The pub was refurbished in 2004 and has since hosted Carved Photography's exhibition of work by Sabrina Ramdoyal, featuring bands from Manchester's rock and metal scene as well as touring acts. The venue currently offers a pool table, jukebox and two fruit machines. A downstairs club called Subway formerly operated on the premises, but closed before 2002.

The pub was formerly used as a meeting point for customers on their way to Jilly's Rockworld (originally Rafters nightclub) in St James Buildings at 65a Oxford Street. Since Rockworld's closure in early 2010, this association has ended.

Every Thursday night the pub hosts live music in partnership with Rocksector Records, usually featuring three or four bands, with free entry. Grand Central has also hosted the annual Battle for Bloodstock competition, in which 36 local bands compete over several heats and finals for a performance slot at the Bloodstock Open Air Festival in Derby.
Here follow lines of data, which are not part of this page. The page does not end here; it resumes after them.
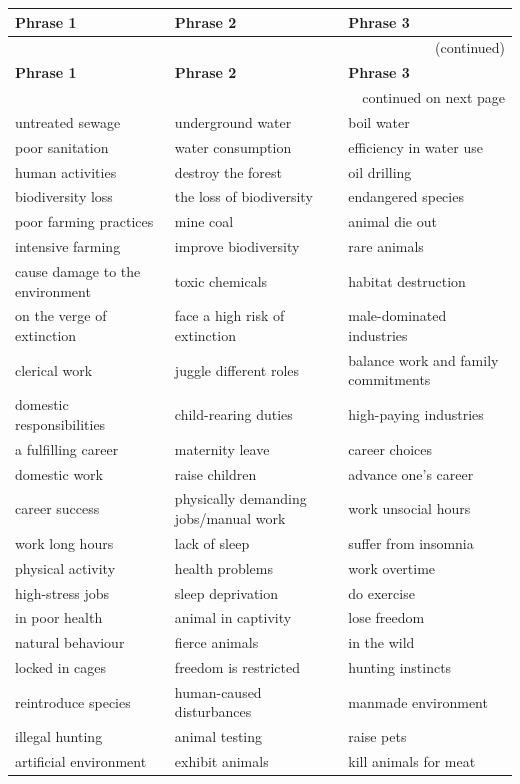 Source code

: \documentclass[10pt,a4paper]{article}
\begin{document}
\setlength{\tabcolsep}{8pt}
\renewcommand{\arraystretch}{1.3}
{\large
\begin{longtable}{@{}*{3}{p{}}@{}}
\toprule
\textbf{Phrase 1} & \textbf{Phrase 2} & \textbf{Phrase 3} \\ \midrule
\endfirsthead
\multicolumn{3}{r}{\footnotesize (continued)} \\
\toprule
\textbf{Phrase 1} & \textbf{Phrase 2} & \textbf{Phrase 3} \\ \midrule
\endhead
\midrule
\multicolumn{3}{r}{\footnotesize continued on next page} \\
\endfoot
\bottomrule
\endlastfoot
untreated sewage & underground water & boil water \\
poor sanitation & water consumption & efficiency in water use \\
human activities & destroy the forest & oil drilling \\
biodiversity loss & the loss of biodiversity & endangered species \\
poor farming practices & mine coal & animal die out \\
intensive farming & improve biodiversity & rare animals \\
cause damage to the environment & toxic chemicals & habitat destruction \\
on the verge of extinction & face a high risk of extinction & male-dominated industries \\
clerical work & juggle different roles & balance work and family commitments \\
domestic responsibilities & child-rearing duties & high-paying industries \\
a fulfilling career & maternity leave & career choices \\
domestic work & raise children & advance one's career \\
career success & physically demanding jobs/manual work & work unsocial hours \\
work long hours & lack of sleep & suffer from insomnia \\
physical activity & health problems & work overtime \\
high-stress jobs & sleep deprivation & do exercise \\
in poor health & animal in captivity & lose freedom \\
natural behaviour & fierce animals & in the wild \\
locked in cages & freedom is restricted & hunting instincts \\
reintroduce species & human-caused disturbances & manmade environment \\
illegal hunting & animal testing & raise pets \\
artificial environment & exhibit animals & kill animals for meat \\
\end{longtable}}
\end{document}

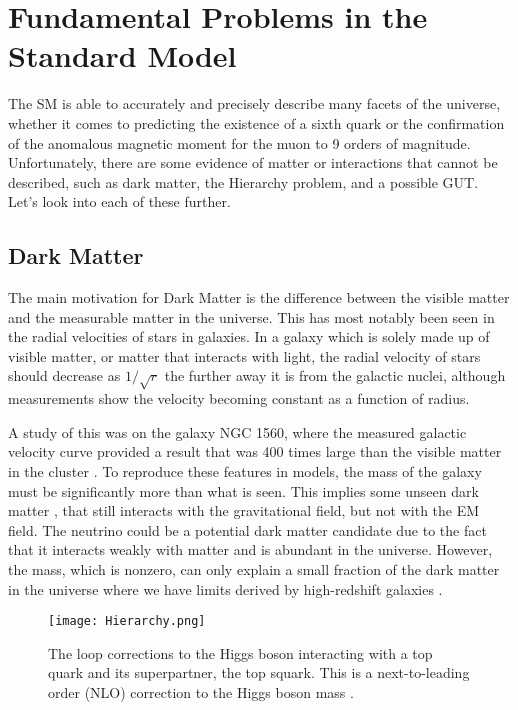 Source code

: \section{Fundamental Problems in the Standard Model}
\label{sec:SMIssues}

The SM is able to accurately and precisely describe many facets of the universe, whether it comes to predicting the existence of a sixth quark or the confirmation of the anomalous magnetic moment for the muon to 9 orders of magnitude. Unfortunately, there are some evidence of matter or interactions that cannot be described, such as dark matter, the Hierarchy problem, and a possible GUT. Let's look into each of these further.

\subsection{Dark Matter}
The main motivation for Dark Matter is the difference between the visible matter and the measurable matter in the universe. This has most notably been seen in the radial velocities of stars in galaxies. In a galaxy which is solely made up of visible matter, or matter that interacts with light, the radial velocity of stars should decrease as $1/\sqrt{r}$ the further away it is from the galactic nuclei, although measurements show the velocity becoming constant as a function of radius.

A study of this was on the galaxy NGC 1560, where the measured galactic velocity curve provided a result that was 400 times large than the visible matter in the cluster \cite{broeils_mass_1992}.  To reproduce these features in models, the mass of the galaxy must be significantly more than what is seen. This implies some unseen dark matter \cite{broeils_mass_1992, feng_dark_2010}, that still interacts with the gravitational field, but not with the EM field. The neutrino could be a potential dark matter candidate due to the fact that it interacts weakly with matter and is abundant in the universe. However, the mass, which is nonzero, can only explain a small fraction of the dark matter in the universe where we have limits derived by high-redshift galaxies \cite{bertone_dark_2005}.

\begin{figure}
 	\centering
	\texttt{[image: Hierarchy.png]}
 	\caption[Hierarchy Problem Loop Correction]{The loop corrections to the Higgs boson interacting with a top quark and its superpartner, the top squark. This is a next-to-leading order (NLO) correction to the Higgs boson mass \cite{martin_supersymmetry_1997}.}
 	\label{HiggsMass} 
\end{figure}

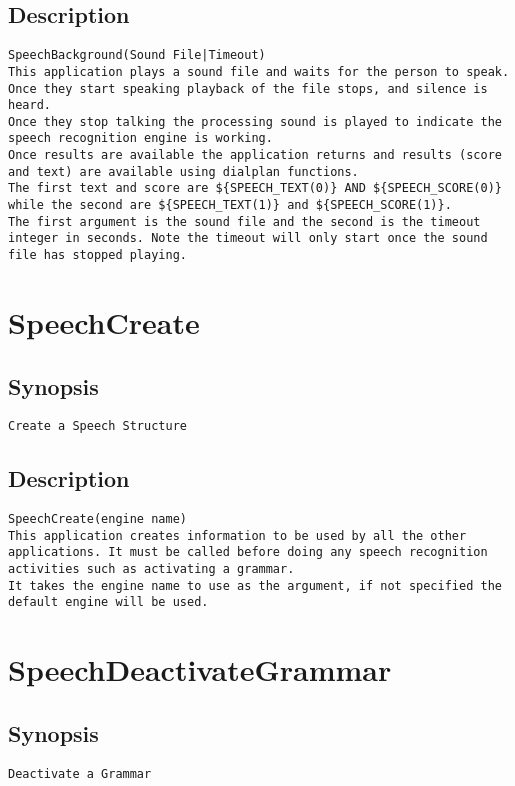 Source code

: \subsection{Description}
\begin{verbatim}
SpeechBackground(Sound File|Timeout)
This application plays a sound file and waits for the person to speak. Once they start speaking playback of the file stops, and silence is heard.
Once they stop talking the processing sound is played to indicate the speech recognition engine is working.
Once results are available the application returns and results (score and text) are available using dialplan functions.
The first text and score are ${SPEECH_TEXT(0)} AND ${SPEECH_SCORE(0)} while the second are ${SPEECH_TEXT(1)} and ${SPEECH_SCORE(1)}.
The first argument is the sound file and the second is the timeout integer in seconds. Note the timeout will only start once the sound file has stopped playing.

\end{verbatim}


\section{SpeechCreate}
\subsection{Synopsis}
\begin{verbatim}
Create a Speech Structure
\end{verbatim}
\subsection{Description}
\begin{verbatim}
SpeechCreate(engine name)
This application creates information to be used by all the other applications. It must be called before doing any speech recognition activities such as activating a grammar.
It takes the engine name to use as the argument, if not specified the default engine will be used.

\end{verbatim}


\section{SpeechDeactivateGrammar}
\subsection{Synopsis}
\begin{verbatim}
Deactivate a Grammar
\end{verbatim}
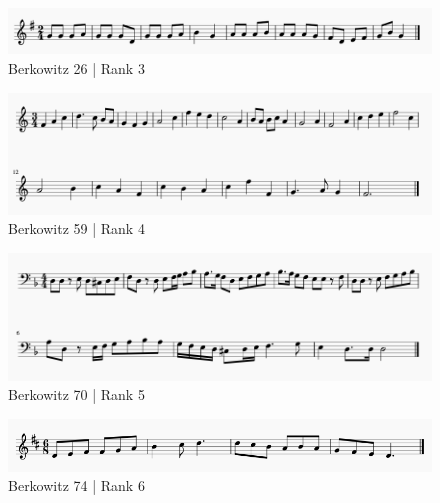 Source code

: \documentclass[]{book}
\begin{document}
\begin{figure}

{\centering \includegraphics[width=1\linewidth]{img/survey_melodies/Berkowitz26} 

}

\caption{Berkowitz 26 | Rank 3}\label{fig:berk26}
\end{figure}

\begin{figure}

{\centering \includegraphics[width=1\linewidth]{img/survey_melodies/Berkowitz59} 

}

\caption{Berkowitz 59 | Rank 4}\label{fig:berk59}
\end{figure}

\begin{figure}

{\centering \includegraphics[width=1\linewidth]{img/survey_melodies/Berkowitz70} 

}

\caption{Berkowitz 70 | Rank 5}\label{fig:berk70}
\end{figure}

\begin{figure}

{\centering \includegraphics[width=1\linewidth]{img/survey_melodies/Berkowitz74} 

}

\caption{Berkowitz 74 | Rank 6}\label{fig:berk74}
\end{figure}
\end{document}
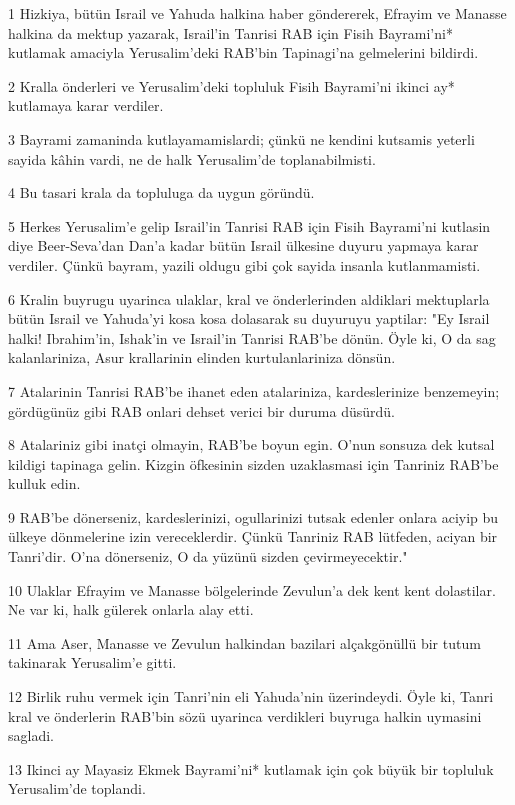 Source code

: \par 1 Hizkiya, bütün Israil ve Yahuda halkina haber göndererek, Efrayim ve Manasse halkina da mektup yazarak, Israil'in Tanrisi RAB için Fisih Bayrami'ni* kutlamak amaciyla Yerusalim'deki RAB'bin Tapinagi'na gelmelerini bildirdi.
\par 2 Kralla önderleri ve Yerusalim'deki topluluk Fisih Bayrami'ni ikinci ay* kutlamaya karar verdiler.
\par 3 Bayrami zamaninda kutlayamamislardi; çünkü ne kendini kutsamis yeterli sayida kâhin vardi, ne de halk Yerusalim'de toplanabilmisti.
\par 4 Bu tasari krala da topluluga da uygun göründü.
\par 5 Herkes Yerusalim'e gelip Israil'in Tanrisi RAB için Fisih Bayrami'ni kutlasin diye Beer-Seva'dan Dan'a kadar bütün Israil ülkesine duyuru yapmaya karar verdiler. Çünkü bayram, yazili oldugu gibi çok sayida insanla kutlanmamisti.
\par 6 Kralin buyrugu uyarinca ulaklar, kral ve önderlerinden aldiklari mektuplarla bütün Israil ve Yahuda'yi kosa kosa dolasarak su duyuruyu yaptilar: "Ey Israil halki! Ibrahim'in, Ishak'in ve Israil'in Tanrisi RAB'be dönün. Öyle ki, O da sag kalanlariniza, Asur krallarinin elinden kurtulanlariniza dönsün.
\par 7 Atalarinin Tanrisi RAB'be ihanet eden atalariniza, kardeslerinize benzemeyin; gördügünüz gibi RAB onlari dehset verici bir duruma düsürdü.
\par 8 Atalariniz gibi inatçi olmayin, RAB'be boyun egin. O'nun sonsuza dek kutsal kildigi tapinaga gelin. Kizgin öfkesinin sizden uzaklasmasi için Tanriniz RAB'be kulluk edin.
\par 9 RAB'be dönerseniz, kardeslerinizi, ogullarinizi tutsak edenler onlara aciyip bu ülkeye dönmelerine izin vereceklerdir. Çünkü Tanriniz RAB lütfeden, aciyan bir Tanri'dir. O'na dönerseniz, O da yüzünü sizden çevirmeyecektir."
\par 10 Ulaklar Efrayim ve Manasse bölgelerinde Zevulun'a dek kent kent dolastilar. Ne var ki, halk gülerek onlarla alay etti.
\par 11 Ama Aser, Manasse ve Zevulun halkindan bazilari alçakgönüllü bir tutum takinarak Yerusalim'e gitti.
\par 12 Birlik ruhu vermek için Tanri'nin eli Yahuda'nin üzerindeydi. Öyle ki, Tanri kral ve önderlerin RAB'bin sözü uyarinca verdikleri buyruga halkin uymasini sagladi.
\par 13 Ikinci ay Mayasiz Ekmek Bayrami'ni* kutlamak için çok büyük bir topluluk Yerusalim'de toplandi.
===The Beer Scare of 1900===
Peter Bostock was among several licensees in this area of Manchester who were suspected of unknowingly selling adulterated beer in 1900. The poisoned beer resulted in outbreaks of peripheral neuritis caused by arsenic poisoning that was traced by the Royal Commission to the raw materials found in brewing sugars at a refiners in Liverpool called Bostock & Co. of Garston (not thought to be a relation of the licensee). The company used a process involving sulphuric acid (made from arsenical iron pyrites) to manufacture glucose. Upon these findings, the Royal Commission recommended that 'a legal maximum of not more than one-hundredth of a grain of arsenic per gallon of liquid per pound of solid food be enforced'. By this point the damage had been done and up to four grains of arsenic were being found per pound of brewing sugar. The beer scare of 1900 has been mentioned in various articles on medical science, such as the Journal of the American Medical Association, where it was stated that over 2,000 people received medical treatment for peripheral neuritis. It is widely believed that the scare affected 6,000 people and killed 70.

===Ghosts===
Most residents of 80 Oxford Street are buried in Manchester's Southern Cemetery. There have only been two deaths recorded at this address; Peter Bostock in 1904 and Hannah Bostock in 1893, and one listed birth; Mabel Lewis in 1910. However, many customers and staff have reported apparent ghost sightings over the years at the pub.

===Little Ireland===

Grand Central exists on the periphery of what was once known as 'Little Ireland'. Containing mainly poorly skilled Irish immigrants it became Manchester's oldest, smallest and most short-lived Irish slum, where people lived in cramped, unhygienic conditions. In the 1820s the first immigrants moved there, and lived in the small streets off the main thoroughfare such as James Leigh Street which is located behind Grand Central. By the mid-1840s they were moved on and the area was demolished to make way for the industrious Victorian capitalists in their attempts to build the Manchester South Junction Railway line, which remains there to this day. In his book titled The Condition of the Working Class in England in 1844 social scientist Friedrich Engels wrote unfavourably about his experience of Little Ireland in Manchester in his book, claiming it was a 'horrid little slum'. Regardless of this, Little Ireland became world-famous, and the term itself became a generic shorthand for Irish living in slum housing throughout the 19th century industrial world.